Hubby was at a lengthy meeting with scientists from Norway all day yesterday. This is a big meeting where a huge number of scientists in lots of disciplines from Norway come to meet and exchange ideas with scientists in the U.S. At the cocktail party last night hubby was talking to one of the high level administrators who asked him, "If there was only one day to spend in D.C. what should I see?" The answer that hubby gave him, surprised the visitor. Hubby didn’t recommend the Air and Space Museum or the Museum of Natural History or any of the popular art galleries.
Hubby said: "Washington D.C. has much to see and it would be hard to see it all in one day. But, I would recommend the following: The Roosevelt Memorial, the Jefferson Memorial and the Lincoln Memorial. Read the words carved in granite at each of these memorials, because they reflect the important ideas on which this country was founded. These ideas are what America is really about, and we will get back on that track someday."
Needless to say, this well-traveled Norwegian was surprised and impressed by my husband’s suggestion. I hope he follows up.
My favorite is the Roosevelt Memorial. Most people miss it because it is located at the West Basin Drive which is usually only frequented by tourists during the cherry blossom festival. This memorial covers a good amount of space with four outdoor 'rooms' or 'retreats' built from walls made of red South Dakota granite. It is a very peaceful and quiet place and creates an atmosphere where one can ponder the meanings of the words. It makes me smile to note that all of these words were written before I was born.
For those of you who cannot visit D.C. the quotes from FDR are too many to post but here are a few from each room (comments in parens after some quotes are, of course, my two cents):
"No Country, however rich, can afford the waste of its human resources. Demoralization caused by vast unemployment is our greatest extravagance. Morally, it is the greatest menace to our social order." Second Fireside Chat on Government and Modern Capitalism, Washington, D.C., September 30, 1934. (Those who are against funding work shelters for illegal immigrants need especially to read this!)

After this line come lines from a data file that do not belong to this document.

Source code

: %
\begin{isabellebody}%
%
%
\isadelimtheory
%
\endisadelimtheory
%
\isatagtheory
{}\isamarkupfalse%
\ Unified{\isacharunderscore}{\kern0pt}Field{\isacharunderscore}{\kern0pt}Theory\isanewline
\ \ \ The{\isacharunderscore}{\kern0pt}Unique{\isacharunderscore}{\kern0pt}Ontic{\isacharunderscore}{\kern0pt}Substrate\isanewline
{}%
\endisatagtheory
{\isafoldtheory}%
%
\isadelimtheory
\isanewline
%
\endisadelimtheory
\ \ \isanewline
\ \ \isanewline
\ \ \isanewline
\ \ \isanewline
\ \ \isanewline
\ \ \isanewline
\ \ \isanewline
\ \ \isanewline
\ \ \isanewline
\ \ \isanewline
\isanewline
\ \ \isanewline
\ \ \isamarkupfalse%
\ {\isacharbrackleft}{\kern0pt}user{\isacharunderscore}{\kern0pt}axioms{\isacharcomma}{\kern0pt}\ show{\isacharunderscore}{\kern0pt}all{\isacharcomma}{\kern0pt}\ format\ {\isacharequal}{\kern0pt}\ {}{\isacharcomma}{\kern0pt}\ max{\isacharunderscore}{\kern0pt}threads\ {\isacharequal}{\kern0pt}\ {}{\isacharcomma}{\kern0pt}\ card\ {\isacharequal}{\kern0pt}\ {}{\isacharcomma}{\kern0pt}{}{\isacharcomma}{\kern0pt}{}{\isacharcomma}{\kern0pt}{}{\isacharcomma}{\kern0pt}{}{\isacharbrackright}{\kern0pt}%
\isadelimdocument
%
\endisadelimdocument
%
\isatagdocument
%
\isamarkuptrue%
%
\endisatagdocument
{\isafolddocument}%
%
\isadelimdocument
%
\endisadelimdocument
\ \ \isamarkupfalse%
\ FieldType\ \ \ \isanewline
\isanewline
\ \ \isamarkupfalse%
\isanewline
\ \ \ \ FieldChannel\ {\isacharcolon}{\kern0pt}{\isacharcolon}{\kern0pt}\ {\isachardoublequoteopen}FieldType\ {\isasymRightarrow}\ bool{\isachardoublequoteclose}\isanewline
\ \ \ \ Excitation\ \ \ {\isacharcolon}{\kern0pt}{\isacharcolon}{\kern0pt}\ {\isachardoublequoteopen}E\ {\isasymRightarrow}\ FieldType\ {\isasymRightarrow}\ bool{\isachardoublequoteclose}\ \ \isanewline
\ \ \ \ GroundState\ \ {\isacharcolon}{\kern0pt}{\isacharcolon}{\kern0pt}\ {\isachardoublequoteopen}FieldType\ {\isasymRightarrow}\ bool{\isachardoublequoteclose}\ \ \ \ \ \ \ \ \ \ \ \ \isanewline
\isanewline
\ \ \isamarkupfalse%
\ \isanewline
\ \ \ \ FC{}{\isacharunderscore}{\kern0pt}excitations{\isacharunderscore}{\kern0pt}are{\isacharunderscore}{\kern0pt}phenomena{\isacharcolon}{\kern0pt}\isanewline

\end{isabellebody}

"I never forget that I live in a house owned by all the American people and that I have been given their trust." Fireside Chat on Economic Conditions, Washington, D.C., April 14, 1938. (Can you imagine GWB saying this instead of “I have a mandate.”?)
"We have faith that future generations will know that here, in the middle of the twentieth century, there came a time when men of good will found a way to unite, and produce, and fight to destroy the forces of ignorance, and intolerance, and slavery, and war." Address to White House Correspondents' Association, Washington, D.C., February 12, 1943
"They (who) seek to establish systems of government based on the regimentation of all human beings by a handful of individual rulers call this a new order. It is not new and it is not order." Address to the Annual Dinner for White House Correspondents' Association, Washington, D.C., March 15, 1941.
"More than an end to war, we want an end to the beginnings of all wars." Undelivered Address prepared for Jefferson Day to be delivered April 13, 1945.
Where are the descendants of Roosevelt when you need them?